Exercise data Block Start

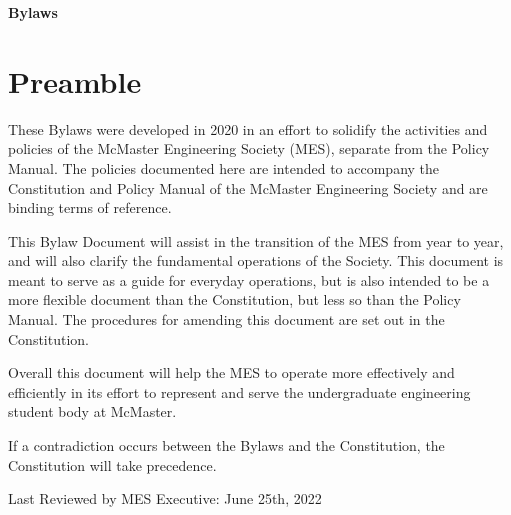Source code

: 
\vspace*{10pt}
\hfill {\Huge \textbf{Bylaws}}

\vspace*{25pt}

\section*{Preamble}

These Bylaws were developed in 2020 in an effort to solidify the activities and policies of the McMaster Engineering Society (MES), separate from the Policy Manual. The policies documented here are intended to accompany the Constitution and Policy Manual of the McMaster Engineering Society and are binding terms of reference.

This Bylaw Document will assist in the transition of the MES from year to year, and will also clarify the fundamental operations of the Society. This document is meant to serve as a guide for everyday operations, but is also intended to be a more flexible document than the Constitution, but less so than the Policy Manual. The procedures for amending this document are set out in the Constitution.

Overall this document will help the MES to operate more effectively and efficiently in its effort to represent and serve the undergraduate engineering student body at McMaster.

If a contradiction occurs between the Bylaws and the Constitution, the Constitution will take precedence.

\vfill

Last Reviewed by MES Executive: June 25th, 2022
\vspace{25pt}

Exercise data Block End
Exercise data Block Start

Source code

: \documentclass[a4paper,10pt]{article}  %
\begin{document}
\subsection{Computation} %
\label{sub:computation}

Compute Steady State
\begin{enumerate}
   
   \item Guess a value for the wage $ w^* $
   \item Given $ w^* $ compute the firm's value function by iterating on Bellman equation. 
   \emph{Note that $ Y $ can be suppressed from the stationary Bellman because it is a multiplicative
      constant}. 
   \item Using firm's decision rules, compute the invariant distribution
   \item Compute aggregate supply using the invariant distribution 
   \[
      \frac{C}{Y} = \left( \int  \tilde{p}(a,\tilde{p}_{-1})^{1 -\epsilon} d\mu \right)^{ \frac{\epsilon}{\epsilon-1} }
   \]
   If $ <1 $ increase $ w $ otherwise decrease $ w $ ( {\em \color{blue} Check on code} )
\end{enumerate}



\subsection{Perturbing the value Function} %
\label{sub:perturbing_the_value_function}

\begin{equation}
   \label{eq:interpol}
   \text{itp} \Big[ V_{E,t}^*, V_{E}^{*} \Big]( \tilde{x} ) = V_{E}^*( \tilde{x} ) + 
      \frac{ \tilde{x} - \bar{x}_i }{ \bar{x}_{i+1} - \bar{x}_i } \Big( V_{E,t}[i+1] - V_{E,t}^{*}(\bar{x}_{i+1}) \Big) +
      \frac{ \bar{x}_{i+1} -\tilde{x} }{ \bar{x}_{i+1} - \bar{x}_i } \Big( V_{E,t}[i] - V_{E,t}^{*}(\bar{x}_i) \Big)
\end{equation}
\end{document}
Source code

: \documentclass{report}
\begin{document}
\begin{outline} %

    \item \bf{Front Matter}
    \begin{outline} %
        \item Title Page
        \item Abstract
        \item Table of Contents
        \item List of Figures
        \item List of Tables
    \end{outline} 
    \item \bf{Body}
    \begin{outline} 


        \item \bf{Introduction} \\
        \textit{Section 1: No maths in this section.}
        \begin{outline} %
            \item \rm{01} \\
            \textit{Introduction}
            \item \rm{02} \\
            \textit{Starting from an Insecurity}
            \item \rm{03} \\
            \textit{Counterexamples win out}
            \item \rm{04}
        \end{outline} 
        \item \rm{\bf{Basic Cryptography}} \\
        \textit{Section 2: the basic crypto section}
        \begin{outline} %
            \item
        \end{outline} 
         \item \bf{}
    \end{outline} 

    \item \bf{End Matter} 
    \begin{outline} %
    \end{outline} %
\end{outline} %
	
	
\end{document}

Exercise data Block End
Exercise data Block Start

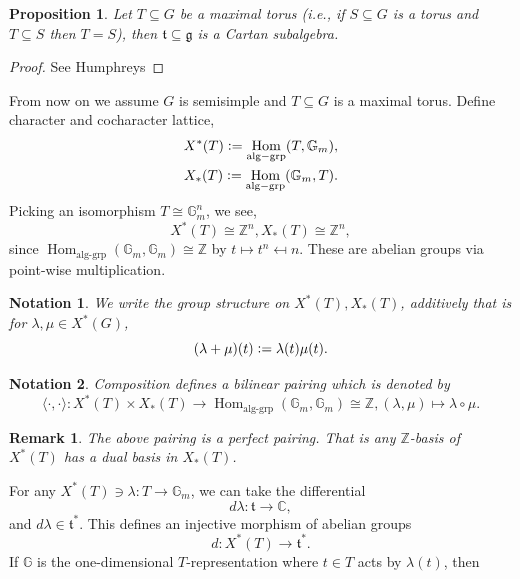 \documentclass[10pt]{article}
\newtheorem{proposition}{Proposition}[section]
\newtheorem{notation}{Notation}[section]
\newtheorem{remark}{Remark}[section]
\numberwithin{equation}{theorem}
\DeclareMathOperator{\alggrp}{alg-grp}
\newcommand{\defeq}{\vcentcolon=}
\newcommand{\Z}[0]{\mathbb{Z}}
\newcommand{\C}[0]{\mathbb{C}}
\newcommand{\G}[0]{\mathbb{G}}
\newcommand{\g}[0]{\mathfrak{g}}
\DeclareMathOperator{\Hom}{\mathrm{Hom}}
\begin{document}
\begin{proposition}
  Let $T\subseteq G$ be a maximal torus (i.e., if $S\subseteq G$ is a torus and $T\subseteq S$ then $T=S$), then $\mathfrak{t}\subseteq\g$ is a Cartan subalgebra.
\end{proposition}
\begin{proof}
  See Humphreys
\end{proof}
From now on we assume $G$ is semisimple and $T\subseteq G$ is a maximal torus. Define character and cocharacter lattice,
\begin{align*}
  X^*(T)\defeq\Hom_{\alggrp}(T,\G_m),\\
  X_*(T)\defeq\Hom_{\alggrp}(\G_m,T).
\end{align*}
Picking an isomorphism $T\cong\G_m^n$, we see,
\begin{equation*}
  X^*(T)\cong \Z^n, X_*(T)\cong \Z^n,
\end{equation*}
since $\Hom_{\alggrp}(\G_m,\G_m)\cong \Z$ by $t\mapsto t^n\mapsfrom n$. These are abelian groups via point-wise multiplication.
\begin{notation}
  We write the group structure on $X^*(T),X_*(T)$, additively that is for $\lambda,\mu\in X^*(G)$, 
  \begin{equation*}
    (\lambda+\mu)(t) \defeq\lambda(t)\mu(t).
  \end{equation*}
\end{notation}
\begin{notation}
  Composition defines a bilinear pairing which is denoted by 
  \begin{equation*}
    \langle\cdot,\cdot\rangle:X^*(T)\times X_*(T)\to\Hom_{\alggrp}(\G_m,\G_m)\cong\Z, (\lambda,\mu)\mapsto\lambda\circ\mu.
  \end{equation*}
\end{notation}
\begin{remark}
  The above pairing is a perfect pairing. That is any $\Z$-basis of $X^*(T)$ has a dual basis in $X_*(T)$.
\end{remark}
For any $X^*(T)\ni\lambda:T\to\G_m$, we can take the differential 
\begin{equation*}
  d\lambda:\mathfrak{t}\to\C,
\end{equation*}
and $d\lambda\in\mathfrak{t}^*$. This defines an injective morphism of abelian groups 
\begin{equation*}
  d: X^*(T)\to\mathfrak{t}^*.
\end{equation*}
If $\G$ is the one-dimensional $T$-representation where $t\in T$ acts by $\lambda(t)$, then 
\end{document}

Exercise data Block End

- **Exercise instructions**
Report each line above containing the string "McMaster".

- **Solved exercise**
These Bylaws were developed in 2020 in an effort to solidify the activities and policies of the McMaster Engineering Society (MES), separate from the Policy Manual. The policies documented here are intended to accompany the Constitution and Policy Manual of the McMaster Engineering Society and are binding terms of reference.
Overall this document will help the MES to operate more effectively and efficiently in its effort to represent and serve the undergraduate engineering student body at McMaster.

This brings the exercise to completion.